Hi I want to select those cols of a polars df that are of the dtype list.
Selecting by dtypes works ususally fine with df.select(pl.col(pl.Utf8))
.
However for the type list this does not seem to work...
import polars as pl
df = pl.DataFrame({"foo": [[c] for c in
["100CT pen", "pencils 250CT", "what 125CT soever", "this is a thing"]]}
)
df
Output:
foo
list[str]
["100CT pen"]
["pencils 250CT"]
["what 125CT soever"]
["this is a thing"]
df.select(pl.col(pl.List))
Output:
shape: (0, 0)
You need to provide the type of the items in the List
unlike primitive types (where print(df.select(pl.col(pl.Int64)))
would work in the below example).
import polars as pl
df = pl.DataFrame({
"foo": [[c] for c in
["100CT pen", "pencils 250CT", "what 125CT soever", "this is a thing"]],
"bar": [1, 2, 3, 4]
}
)
print(df.select(pl.col(pl.List(str))))
I can't seem to find anything that's generic across types that the List
contains.

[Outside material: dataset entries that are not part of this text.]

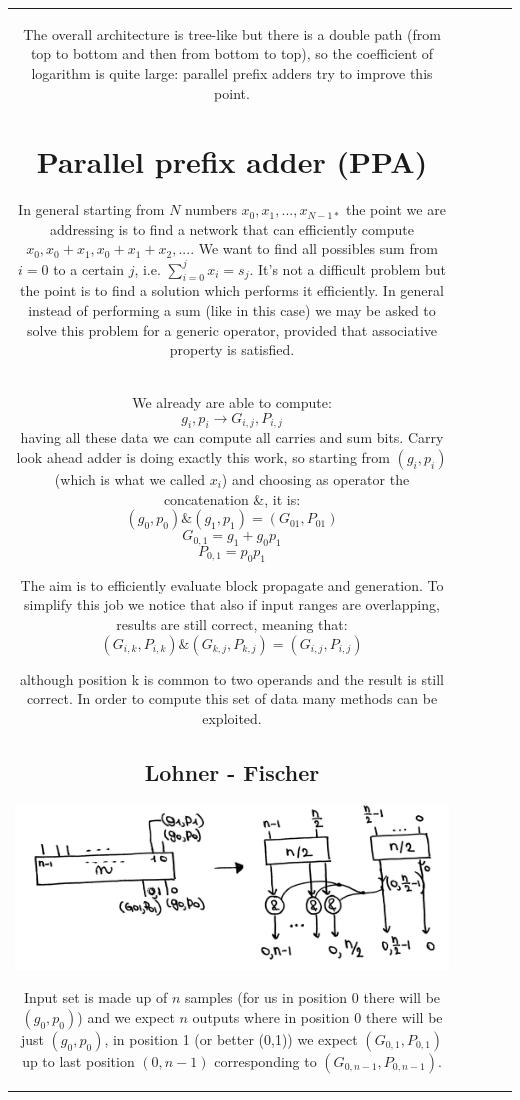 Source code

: \begin{center}
\begin{tabular}{|c|c|c|c|c|}
The overall architecture is tree-like but there is a double path (from top to bottom and then from bottom to top), so the coefficient of logarithm is quite large: parallel prefix adders try to improve this point.

\section{Parallel prefix adder (PPA)}

In general starting from $N$ numbers $x_0, x_1, ...,x_{N-1*}$ the point we are addressing is to find a network that can efficiently compute $x_0, x_0+x_1, x_0+x_1+x_2, ...$. We want to find all possibles sum from $i=0$ to a certain $j$, i.e. $\sum_{i=0}^{j} x_i=s_j$. It's not a difficult problem but the point is to find a solution which performs it efficiently. In general instead of performing a sum (like in this case) we may be asked to solve this problem for a generic operator, provided that associative property is satisfied.\\

We already are able to compute:
$$g_i, p_i \longrightarrow G_{i, j}, P_{i, j} $$
having all these data we can compute all carries and sum bits. Carry look ahead adder is doing exactly this work, so starting from $(g_i, p_i)$ (which is what we called $x_i$) and choosing as operator the concatenation \&, it is:
$$(g_0, p_0) \& (g_1, p_1)=(G_{01}, P_{01})$$
$$G_{0,1}=g_1+g_0p_1$$
$$P_{0,1}=p_0p_1$$

The aim is to efficiently evaluate block propagate and generation. To simplify this job we notice that also if input ranges are overlapping, results are still correct, meaning that:
$$(G_{i,k}, P_{i, k}) \& (G_{k, j}, P_{k, j}) = (G_{i,j}, P_{i, j})$$

although position k is common to two operands and the result is still correct. In order to compute this set of data many methods can be exploited.

\subsection{Lohner - Fischer}
\begin{center}
  \includegraphics[width=0.7\linewidth]{img/img2/20}
\end{center}
Input set is made up of $n$ samples (for us in position 0 there will be $(g_0, p_0)$) and we expect $n$ outputs where in position 0 there will be just $(g_0, p_0)$, in position 1 (or better (0,1)) we expect $(G_{0,1}, P_{0,1})$ up to last position $(0, n-1)$ corresponding to $(G_{0,n-1}, P_{0,n-1})$.


\end{tabular}
\end{center}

There is a NESTED_DTYPES
here and this answer suggests that you might be able to use it in a more "catch-all" manner, but it doesn't seem to work if you want to grab columns that contain a nested type regardless of the type of data it contains.
Thanks to @jqurious for pointing out that this seems to be a requested feature in an open ticket. This has an interesting use-case for me in that, the only reason I've switched dfs back to pandas
recently is that polars
refuses to write List
to CSV so I either filter out all such columns by name or, if this is implemented, I could drop them in one go. I didn't create those columns and I don't want them in the output.